> **TASK REQUIREMENTS**:
Please set down every entry again exactly as it stands, without the pictures.

> **INFORMATION GIVEN**:

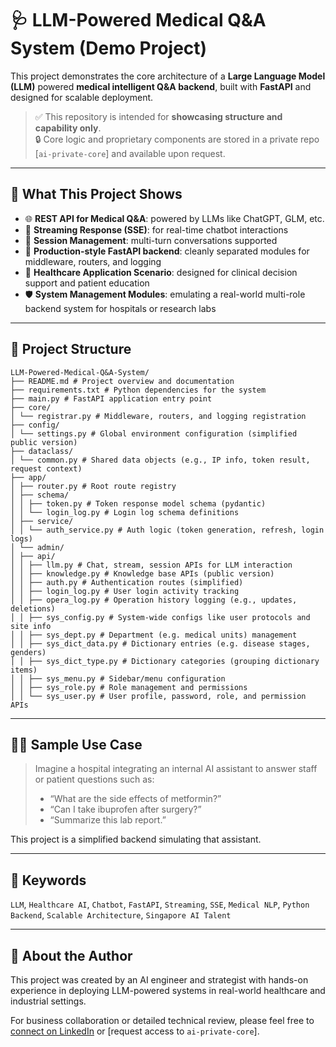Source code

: # 🩺 LLM-Powered Medical Q&A System (Demo Project)

This project demonstrates the core architecture of a **Large Language Model (LLM)** powered **medical intelligent Q&A backend**, built with **FastAPI** and designed for scalable deployment.

> ✅ This repository is intended for **showcasing structure and capability only**.  
> 🔒 Core logic and proprietary components are stored in a private repo [`ai-private-core`] and available upon request.

---

## 🚀 What This Project Shows

- 🌐 **REST API for Medical Q&A**: powered by LLMs like ChatGPT, GLM, etc.
- 🔁 **Streaming Response (SSE)**: for real-time chatbot interactions
- 🧠 **Session Management**: multi-turn conversations supported
- 🔧 **Production-style FastAPI backend**: cleanly separated modules for middleware, routers, and logging
- 🏥 **Healthcare Application Scenario**: designed for clinical decision support and patient education
- 🛡️ **System Management Modules**: emulating a real-world multi-role backend system for hospitals or research labs

---

## 📂 Project Structure

```
LLM-Powered-Medical-Q&A-System/
├── README.md # Project overview and documentation
├── requirements.txt # Python dependencies for the system
├── main.py # FastAPI application entry point
├── core/
│ └── registrar.py # Middleware, routers, and logging registration
├── config/
│ └── settings.py # Global environment configuration (simplified public version)
├── dataclass/
│ └── common.py # Shared data objects (e.g., IP info, token result, request context)
├── app/
│ ├── router.py # Root route registry
│ ├── schema/
│ │ ├── token.py # Token response model schema (pydantic)
│ │ └── login_log.py # Login log schema definitions
│ ├── service/
│ │ └── auth_service.py # Auth logic (token generation, refresh, login logs)
│ └── admin/
│ ├── api/
│ │ ├── llm.py # Chat, stream, session APIs for LLM interaction
│ │ ├── knowledge.py # Knowledge base APIs (public version)
│ │ ├── auth.py # Authentication routes (simplified)
│ │ ├── login_log.py # User login activity tracking
│ │ ├── opera_log.py # Operation history logging (e.g., updates, deletions)
│ │ ├── sys_config.py # System-wide configs like user protocols and site info
│ │ ├── sys_dept.py # Department (e.g. medical units) management
│ │ ├── sys_dict_data.py # Dictionary entries (e.g. disease stages, genders)
│ │ ├── sys_dict_type.py # Dictionary categories (grouping dictionary items)
│ │ ├── sys_menu.py # Sidebar/menu configuration
│ │ ├── sys_role.py # Role management and permissions
│ │ └── sys_user.py # User profile, password, role, and permission APIs
```

---

## 👩‍⚕️ Sample Use Case 

> Imagine a hospital integrating an internal AI assistant to answer staff or patient questions such as:
> - “What are the side effects of metformin?”
> - “Can I take ibuprofen after surgery?”
> - “Summarize this lab report.”

This project is a simplified backend simulating that assistant.

---

## 📌 Keywords

`LLM`, `Healthcare AI`, `Chatbot`, `FastAPI`, `Streaming`, `SSE`, `Medical NLP`, `Python Backend`, `Scalable Architecture`, `Singapore AI Talent`

---

## 🙋 About the Author

This project was created by an AI engineer and strategist with hands-on experience in deploying LLM-powered systems in real-world healthcare and industrial settings.

For business collaboration or detailed technical review, please feel free to [connect on LinkedIn](https://www.linkedin.com/in/liuxiwen/) or [request access to `ai-private-core`].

> **SOLUTION**:
Source code

: # 🩺 LLM-Powered Medical Q&A System (Demo Project)

This project demonstrates the core architecture of a **Large Language Model (LLM)** powered **medical intelligent Q&A backend**, built with **FastAPI** and designed for scalable deployment.

> ✅ This repository is intended for **showcasing structure and capability only**.  
> 🔒 Core logic and proprietary components are stored in a private repo [`ai-private-core`] and available upon request.

---

## 🚀 What This Project Shows

- 🌐 **REST API for Medical Q&A**: powered by LLMs like ChatGPT, GLM, etc.
- 🔁 **Streaming Response (SSE)**: for real-time chatbot interactions
- 🧠 **Session Management**: multi-turn conversations supported
- 🔧 **Production-style FastAPI backend**: cleanly separated modules for middleware, routers, and logging
- 🏥 **Healthcare Application Scenario**: designed for clinical decision support and patient education
- 🛡️ **System Management Modules**: emulating a real-world multi-role backend system for hospitals or research labs

---

## 📂 Project Structure

```
LLM-Powered-Medical-Q&A-System/
├── README.md # Project overview and documentation
├── requirements.txt # Python dependencies for the system
├── main.py # FastAPI application entry point
├── core/
│ └── registrar.py # Middleware, routers, and logging registration
├── config/
│ └── settings.py # Global environment configuration (simplified public version)
├── dataclass/
│ └── common.py # Shared data objects (e.g., IP info, token result, request context)
├── app/
│ ├── router.py # Root route registry
│ ├── schema/
│ │ ├── token.py # Token response model schema (pydantic)
│ │ └── login_log.py # Login log schema definitions
│ ├── service/
│ │ └── auth_service.py # Auth logic (token generation, refresh, login logs)
│ └── admin/
│ ├── api/
│ │ ├── llm.py # Chat, stream, session APIs for LLM interaction
│ │ ├── knowledge.py # Knowledge base APIs (public version)
│ │ ├── auth.py # Authentication routes (simplified)
│ │ ├── login_log.py # User login activity tracking
│ │ ├── opera_log.py # Operation history logging (e.g., updates, deletions)
│ │ ├── sys_config.py # System-wide configs like user protocols and site info
│ │ ├── sys_dept.py # Department (e.g. medical units) management
│ │ ├── sys_dict_data.py # Dictionary entries (e.g. disease stages, genders)
│ │ ├── sys_dict_type.py # Dictionary categories (grouping dictionary items)
│ │ ├── sys_menu.py # Sidebar/menu configuration
│ │ ├── sys_role.py # Role management and permissions
│ │ └── sys_user.py # User profile, password, role, and permission APIs
```

---

## 👩‍⚕️ Sample Use Case 

> Imagine a hospital integrating an internal AI assistant to answer staff or patient questions such as:
> - “What are the side effects of metformin?”
> - “Can I take ibuprofen after surgery?”
> - “Summarize this lab report.”

This project is a simplified backend simulating that assistant.

---

## 📌 Keywords

`LLM`, `Healthcare AI`, `Chatbot`, `FastAPI`, `Streaming`, `SSE`, `Medical NLP`, `Python Backend`, `Scalable Architecture`, `Singapore AI Talent`

---

## 🙋 About the Author

This project was created by an AI engineer and strategist with hands-on experience in deploying LLM-powered systems in real-world healthcare and industrial settings.

For business collaboration or detailed technical review, please feel free to [connect on LinkedIn](https://www.linkedin.com/in/liuxiwen/) or [request access to `ai-private-core`].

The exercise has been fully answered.